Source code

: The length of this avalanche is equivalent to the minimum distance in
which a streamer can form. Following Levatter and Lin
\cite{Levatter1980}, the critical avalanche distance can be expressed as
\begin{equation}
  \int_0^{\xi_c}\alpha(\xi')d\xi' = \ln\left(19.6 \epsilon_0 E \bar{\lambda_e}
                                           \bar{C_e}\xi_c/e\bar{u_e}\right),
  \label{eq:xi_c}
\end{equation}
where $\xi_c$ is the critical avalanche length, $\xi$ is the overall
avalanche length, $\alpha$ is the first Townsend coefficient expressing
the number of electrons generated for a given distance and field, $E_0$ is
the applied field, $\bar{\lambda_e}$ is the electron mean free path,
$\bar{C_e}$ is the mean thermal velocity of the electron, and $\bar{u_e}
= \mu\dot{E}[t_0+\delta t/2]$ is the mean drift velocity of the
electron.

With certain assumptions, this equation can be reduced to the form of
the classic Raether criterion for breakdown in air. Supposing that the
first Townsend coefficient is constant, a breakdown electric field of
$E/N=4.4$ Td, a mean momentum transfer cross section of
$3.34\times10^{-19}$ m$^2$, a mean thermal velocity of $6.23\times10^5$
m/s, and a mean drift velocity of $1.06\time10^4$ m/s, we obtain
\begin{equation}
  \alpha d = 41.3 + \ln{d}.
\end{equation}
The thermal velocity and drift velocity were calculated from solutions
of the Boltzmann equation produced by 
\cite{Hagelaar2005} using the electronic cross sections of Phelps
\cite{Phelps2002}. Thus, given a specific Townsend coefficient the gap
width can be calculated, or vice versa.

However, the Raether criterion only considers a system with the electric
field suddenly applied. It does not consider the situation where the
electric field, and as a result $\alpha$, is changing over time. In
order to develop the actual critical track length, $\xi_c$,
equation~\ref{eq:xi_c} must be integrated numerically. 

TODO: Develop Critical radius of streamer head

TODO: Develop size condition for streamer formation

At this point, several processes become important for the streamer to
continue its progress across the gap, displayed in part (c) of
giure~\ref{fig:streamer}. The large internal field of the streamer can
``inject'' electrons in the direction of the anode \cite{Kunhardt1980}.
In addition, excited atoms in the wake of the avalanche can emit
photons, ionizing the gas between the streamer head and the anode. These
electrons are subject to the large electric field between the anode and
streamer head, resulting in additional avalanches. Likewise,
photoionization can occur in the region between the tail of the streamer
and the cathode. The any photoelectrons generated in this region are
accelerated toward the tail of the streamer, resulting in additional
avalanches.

★ ★ ★ ★ ★

*Your task*. The full set of data above must come back exactly as written.

*Solution to the exercise*.
Source code

: The length of this avalanche is equivalent to the minimum distance in
which a streamer can form. Following Levatter and Lin
\cite{Levatter1980}, the critical avalanche distance can be expressed as
\begin{equation}
  \int_0^{\xi_c}\alpha(\xi')d\xi' = \ln\left(19.6 \epsilon_0 E \bar{\lambda_e}
                                           \bar{C_e}\xi_c/e\bar{u_e}\right),
  \label{eq:xi_c}
\end{equation}
where $\xi_c$ is the critical avalanche length, $\xi$ is the overall
avalanche length, $\alpha$ is the first Townsend coefficient expressing
the number of electrons generated for a given distance and field, $E_0$ is
the applied field, $\bar{\lambda_e}$ is the electron mean free path,
$\bar{C_e}$ is the mean thermal velocity of the electron, and $\bar{u_e}
= \mu\dot{E}[t_0+\delta t/2]$ is the mean drift velocity of the
electron.

With certain assumptions, this equation can be reduced to the form of
the classic Raether criterion for breakdown in air. Supposing that the
first Townsend coefficient is constant, a breakdown electric field of
$E/N=4.4$ Td, a mean momentum transfer cross section of
$3.34\times10^{-19}$ m$^2$, a mean thermal velocity of $6.23\times10^5$
m/s, and a mean drift velocity of $1.06\time10^4$ m/s, we obtain
\begin{equation}
  \alpha d = 41.3 + \ln{d}.
\end{equation}
The thermal velocity and drift velocity were calculated from solutions
of the Boltzmann equation produced by 
\cite{Hagelaar2005} using the electronic cross sections of Phelps
\cite{Phelps2002}. Thus, given a specific Townsend coefficient the gap
width can be calculated, or vice versa.

However, the Raether criterion only considers a system with the electric
field suddenly applied. It does not consider the situation where the
electric field, and as a result $\alpha$, is changing over time. In
order to develop the actual critical track length, $\xi_c$,
equation~\ref{eq:xi_c} must be integrated numerically. 

TODO: Develop Critical radius of streamer head

TODO: Develop size condition for streamer formation

At this point, several processes become important for the streamer to
continue its progress across the gap, displayed in part (c) of
giure~\ref{fig:streamer}. The large internal field of the streamer can
``inject'' electrons in the direction of the anode \cite{Kunhardt1980}.
In addition, excited atoms in the wake of the avalanche can emit
photons, ionizing the gas between the streamer head and the anode. These
electrons are subject to the large electric field between the anode and
streamer head, resulting in additional avalanches. Likewise,
photoionization can occur in the region between the tail of the streamer
and the cathode. The any photoelectrons generated in this region are
accelerated toward the tail of the streamer, resulting in additional
avalanches.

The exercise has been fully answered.